It’s hard to believe that 111 years have passed since Igor Stravinsky burst forth with his game-changing Modernist landmark, Le Sacre du Printemps (Rite of Spring). To whatever degree reports of a riot upon its Parisian premiere is true, this music truly rocks: it rocked musical conventions and left a lingering influence on modern orchestra music, and it rocks in the almost pre-rock ‘n’ rolling, primal, percussive thunder of “The Augurs of Spring” after the warily gentle opening, “The Adoration of the Earth.”
Part of the score’s continuing power to shock and delight — as heard in a moving Music Academy of the West performance at The Granada Theatre on Saturday night — is both the relative rarity of its appearance on stages, and the lack of competition in the orchestral repertoire in that intervening century-and-change. It remains a milestone unto itself, a challenge to orchestras and many listeners.
A very full stage full of the young and gifted musicians of the Academy Festival Orchestra (AFO) shivered, along with the Granada itself, as conductor Anthony Parnther bravely led the charges in what was possibly the 805’s finest (which is also to say, raucous in the right degree) Rite yet heard here. For the record, incidental local Rite sightings in recent years range from the Santa Barbara Symphony’s noble effort and a pared-down jazz-rocking version by the Bad Plus at the Ojai Music Festival. What the AFO gave us was a memorable real deal encounter.

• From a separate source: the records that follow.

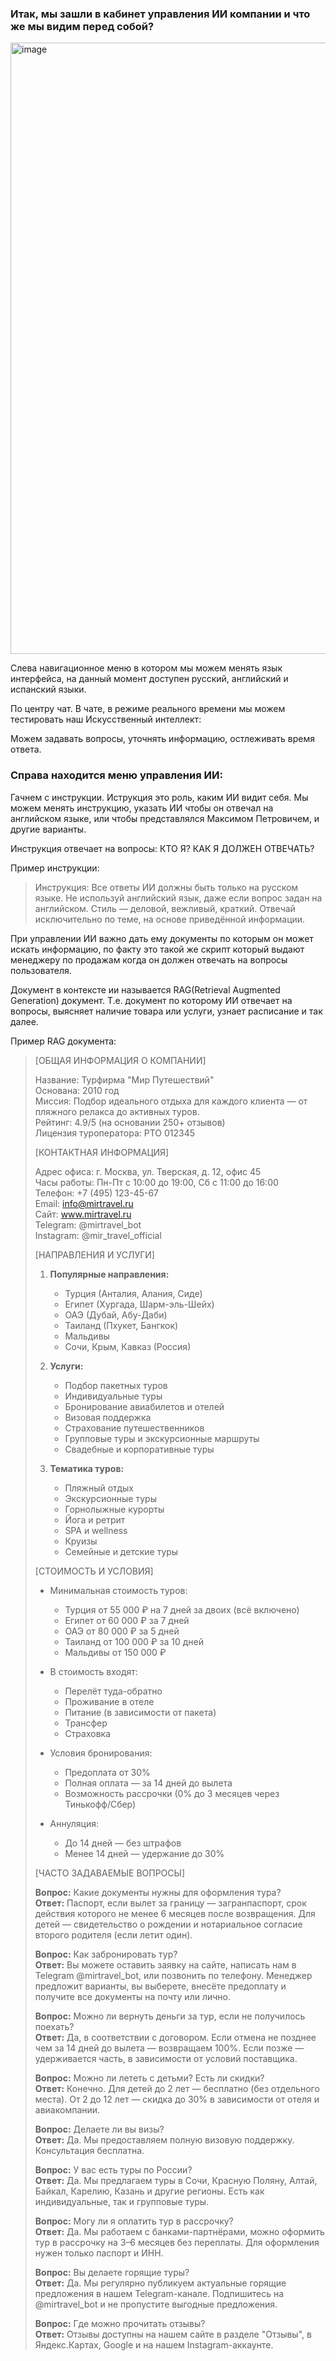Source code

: ### Итак, мы зашли в кабинет управления ИИ компании и что же мы видим перед собой?

<img width="1824" height="978" alt="image" src="https://github.com/user-attachments/assets/bb39e081-56a4-4154-b2dc-7cf818e58729" />

Слева навигационное меню в котором мы можем менять язык интерфейса, на данный момент доступен русский, английский и испанский языки.

По центру чат. В чате, в режиме реального времени мы можем тестировать наш Искусственный интеллект:

Можем задавать вопросы, уточнять информацию, остлеживать время ответа.

### Справа находится меню управления ИИ:

Гачнем с инструкции. 
Иструкция это роль, каким ИИ видит себя. 
Мы можем менять инструкцию, указать ИИ чтобы он отвечал на английском языке, или чтобы представлялся Максимом Петровичем, и другие варианты. 

Инструкция отвечает на вопросы: КТО Я? КАК Я ДОЛЖЕН ОТВЕЧАТЬ?

Пример инструкции:

> Инструкция: Все ответы ИИ должны быть только на русском языке. Не используй английский язык, даже если вопрос задан на английском. Стиль — деловой, вежливый, краткий. Отвечай исключительно по теме, на основе приведённой информации.

При управлении ИИ важно дать ему документы по которым он может искать информацию, по факту это такой же скрипт который выдают менеджеру по продажам когда он должен отвечать на вопросы пользователя.

Документ в контексте ии называется RAG(Retrieval Augmented Generation) документ. Т.е. документ по которому ИИ отвечает на вопросы, выясняет наличие товара или услуги, узнает расписание и так далее.

Пример RAG документа:

> [ОБЩАЯ ИНФОРМАЦИЯ О КОМПАНИИ]
>
> Название: Турфирма "Мир Путешествий"  
> Основана: 2010 год  
> Миссия: Подбор идеального отдыха для каждого клиента — от пляжного релакса до активных туров.  
> Рейтинг: 4.9/5 (на основании 250+ отзывов)  
> Лицензия туроператора: РТО 012345
>
> [КОНТАКТНАЯ ИНФОРМАЦИЯ]
>
> Адрес офиса: г. Москва, ул. Тверская, д. 12, офис 45  
> Часы работы: Пн-Пт с 10:00 до 19:00, Сб с 11:00 до 16:00  
> Телефон: +7 (495) 123-45-67  
> Email: info@mirtravel.ru  
> Сайт: www.mirtravel.ru  
> Telegram: @mirtravel_bot  
> Instagram: @mir_travel_official
>
> [НАПРАВЛЕНИЯ И УСЛУГИ]
>
> 1. **Популярные направления:**
>    - Турция (Анталия, Алания, Сиде)
>    - Египет (Хургада, Шарм-эль-Шейх)
>    - ОАЭ (Дубай, Абу-Даби)
>    - Таиланд (Пхукет, Бангкок)
>    - Мальдивы
>    - Сочи, Крым, Кавказ (Россия)
>
> 2. **Услуги:**
>    - Подбор пакетных туров
>    - Индивидуальные туры
>    - Бронирование авиабилетов и отелей
>    - Визовая поддержка
>    - Страхование путешественников
>    - Групповые туры и экскурсионные маршруты
>    - Свадебные и корпоративные туры
>
> 3. **Тематика туров:**
>    - Пляжный отдых
>    - Экскурсионные туры
>    - Горнолыжные курорты
>    - Йога и ретрит
>    - SPA и wellness
>    - Круизы
>    - Семейные и детские туры
>
> [СТОИМОСТЬ И УСЛОВИЯ]
>
> - Минимальная стоимость туров:
>   - Турция от 55 000 ₽ на 7 дней за двоих (всё включено)
>   - Египет от 60 000 ₽ за 7 дней
>   - ОАЭ от 80 000 ₽ за 5 дней
>   - Таиланд от 100 000 ₽ за 10 дней
>   - Мальдивы от 150 000 ₽
>
> - В стоимость входят:
>   - Перелёт туда-обратно
>   - Проживание в отеле
>   - Питание (в зависимости от пакета)
>   - Трансфер
>   - Страховка
>
> - Условия бронирования:
>   - Предоплата от 30%
>   - Полная оплата — за 14 дней до вылета
>   - Возможность рассрочки (0% до 3 месяцев через Тинькофф/Сбер)
>
> - Аннуляция:
>   - До 14 дней — без штрафов
>   - Менее 14 дней — удержание до 30%
>
> [ЧАСТО ЗАДАВАЕМЫЕ ВОПРОСЫ]
>
> **Вопрос:** Какие документы нужны для оформления тура?  
> **Ответ:** Паспорт, если вылет за границу — загранпаспорт, срок действия которого не менее 6 месяцев после возвращения. Для детей — свидетельство о рождении и нотариальное согласие второго родителя (если летит один).
>
> **Вопрос:** Как забронировать тур?  
> **Ответ:** Вы можете оставить заявку на сайте, написать нам в Telegram @mirtravel_bot, или позвонить по телефону. Менеджер предложит варианты, вы выберете, внесёте предоплату и получите все документы на почту или лично.
>
> **Вопрос:** Можно ли вернуть деньги за тур, если не получилось поехать?  
> **Ответ:** Да, в соответствии с договором. Если отмена не позднее чем за 14 дней до вылета — возвращаем 100%. Если позже — удерживается часть, в зависимости от условий поставщика.
>
> **Вопрос:** Можно ли лететь с детьми? Есть ли скидки?  
> **Ответ:** Конечно. Для детей до 2 лет — бесплатно (без отдельного места). От 2 до 12 лет — скидка до 30% в зависимости от отеля и авиакомпании.
>
> **Вопрос:** Делаете ли вы визы?  
> **Ответ:** Да. Мы предоставляем полную визовую поддержку. Консультация бесплатна.
>
> **Вопрос:** У вас есть туры по России?  
> **Ответ:** Да. Мы предлагаем туры в Сочи, Красную Поляну, Алтай, Байкал, Карелию, Казань и другие регионы. Есть как индивидуальные, так и групповые туры.
>
> **Вопрос:** Могу ли я оплатить тур в рассрочку?  
> **Ответ:** Да. Мы работаем с банками-партнёрами, можно оформить тур в рассрочку на 3–6 месяцев без переплаты. Для оформления нужен только паспорт и ИНН.
>
> **Вопрос:** Вы делаете горящие туры?  
> **Ответ:** Да. Мы регулярно публикуем актуальные горящие предложения в нашем Telegram-канале. Подпишитесь на @mirtravel_bot и не пропустите выгодные предложения.
>
> **Вопрос:** Где можно прочитать отзывы?  
> **Ответ:** Отзывы доступны на нашем сайте в разделе "Отзывы", в Яндекс.Картах, Google и на нашем Instagram-аккаунте.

A deft and delicate balance is critical to any successful Rite performance, with its intricate rhythmic convolutions and prominent percussion element, the abrupt shifts of murmuring lyricism and intense passages of fraught ferocity. Tender melodic themes — sometimes borrowed from Lithuanian folk music — struggle to seize a spotlight, frequently interrupted, roughed-up and rerouted over the restless course of the piece, especially in its second half. No happy ending is in store, although the “Sacrificial Dance” concludes with a sly little flute flurry before its finalizing chord.
The Parnther-guided AFO understood the score’s fragile yet commanding paradox again with a wisdom seemingly beyond its collective years (although that equation is higher than usual in this densely-populated ensemble).
Parnther’s AFO program was the strongest of the handful of orchestral concerts this season, taking on Rite of Spring as the centerpiece but also folding in living Los Angeles–based composer Joan Huang’s appealing Tujia Dance and the late, recently re-appreciated black composer Florence Price’s Symphony No. 3 in C minor. Suitably, Huang is the widow of noted percussionist-composer William Kraft, who held the Corwin chair at UCSB for several years, and whose history included work with Stravinsky, and Huang’s piece shows the imprint of Stravinsky-ian influence, along with impulses drawn from her own Chinese lineage.
Price’s delectable 1938 symphony is a treat for the ears and a valuable rediscovery in terms of historical and ethnic reference. Price worked with a language redolent of Copland and Gershwin, but in her own special dialect, with a telling nod to slavery via the plantation-based practice of Juba blending in with popular culture, a marimba moment and an engaging thematic journey of a piece. Price’s piece was a journey itself, well situated in an evening all about brave journeys beyond standard classical norms. Touché.